2) Lost students are those who exist in the previous month of the selected / filtered month and don't exist in the selected / filtered month.

 

3) Get a list of all lost students since the start of the center till now().

 

4) Get a list of all gained students since the start of center till now.

 

I am currently stuck with query 1) (Gained students are those who exist in the selected / filtered month and don't exist in the previous month.)

 

I have written it like that (see just below), but I get the same number of rows back if I haven't filtered anything... uff.

 



  1. SELECT *



  2. FROM lessons_master_001 my1



  3. WHERE NOT EXISTS



  4. (



  5. SELECT 0



  6. FROM lessons_master_001 my2



  7. WHERE



  8. my1.student_id = my2.`student_id`



  9. AND



  10. my1.teacher_id = my2.teacher_id



  11. AND



  12. my1.`student_payment_id`= my2.`student_payment_id`AND



  13. CONCAT(CAST(MONTH(DATE_ADD(my1.Lesson_Booking_Date, INTERVAL -1 MONTH))AS CHAR(20)),CAST(YEAR(DATE_ADD(my1.Lesson_Booking_Date, INTERVAL -1 MONTH))AS CHAR(20)))



  14. =



  15. CONCAT(CAST(MONTH(my2.`Lesson_Booking_Date`)AS CHAR(20)),CAST(YEAR(my2.`Lesson_Booking_Date`)AS CHAR(20)))



  16. )



My logic is like this so I take everything from the view lessons_master_001 and give alias my1 and in the NOT EXISTS clause I am giving to the same dataset alias my2, then join those ID's that are also used in view lessons_master_001 and then try to connect previous month from data set my1 with current month from data set my2.

 

I am using DATE_ADD function to subtract month from current date and practically get date - 1 month.

 

I would really appreciate any help you will provide, cause I lost 2 days already on it with no progress in front.

 

Thank you in advance.

Link to comment
Share on other sites

In database you must learn to think set-oriented. You are looking for a set of records where it is true that the value of each student appears in the subset for this month, but does not appear in the subset for last month.
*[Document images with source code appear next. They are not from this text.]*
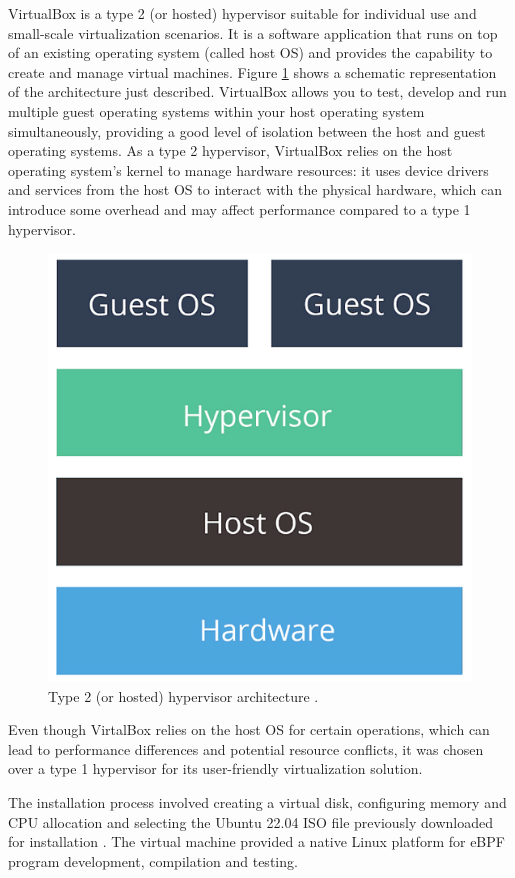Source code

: VirtualBox is a type 2 (or hosted) hypervisor suitable for individual use and small-scale virtualization scenarios.
It is a software application that runs on top of an existing operating system (called host OS) and provides the capability to create and manage virtual machines. 
Figure \ref{fig:type_2_hypervisor} shows a schematic representation of the architecture just described.
VirtualBox allows you to test, develop and run multiple guest operating systems within your host operating system simultaneously, providing a good level of isolation between the host and guest operating systems.
As a type 2 hypervisor, VirtualBox relies on the host operating system's kernel to manage hardware resources: it uses device drivers and services from the host OS to interact with the physical hardware, which can introduce some overhead and may affect performance compared to a type 1 hypervisor.

\begin{figure}[h]
	\centering
	\includegraphics[width=0.7\linewidth]{images/Technologies/type_2_hypervisor.png}
	\caption{Type 2 (or hosted) hypervisor architecture \cite{HypervisorsArchitectures}.}
	\label{fig:type_2_hypervisor}
\end{figure}

Even though VirtalBox relies on the host OS for certain operations, which can lead to performance differences and potential resource conflicts, it was chosen over a type 1 hypervisor for its user-friendly virtualization solution.

The installation process involved creating a virtual disk, configuring memory and CPU allocation and selecting the Ubuntu 22.04 ISO file previously downloaded for installation \cite{UbuntuISOImage}. 
The virtual machine provided a native Linux platform for eBPF program development, compilation and testing.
So the first thing you'd do is create the two subsets and link them; select once from the table for this month, and select a second time, for last month. Linkthose together and see which students don't appear in both sets.

 

Lookup the LEFT JOIN.

 

also, ear about dates in SQL, your whole concat stuff is very messy and boils down to "AND my1.lesson_booking_date - interval 1 month = my.lesson_booking_date"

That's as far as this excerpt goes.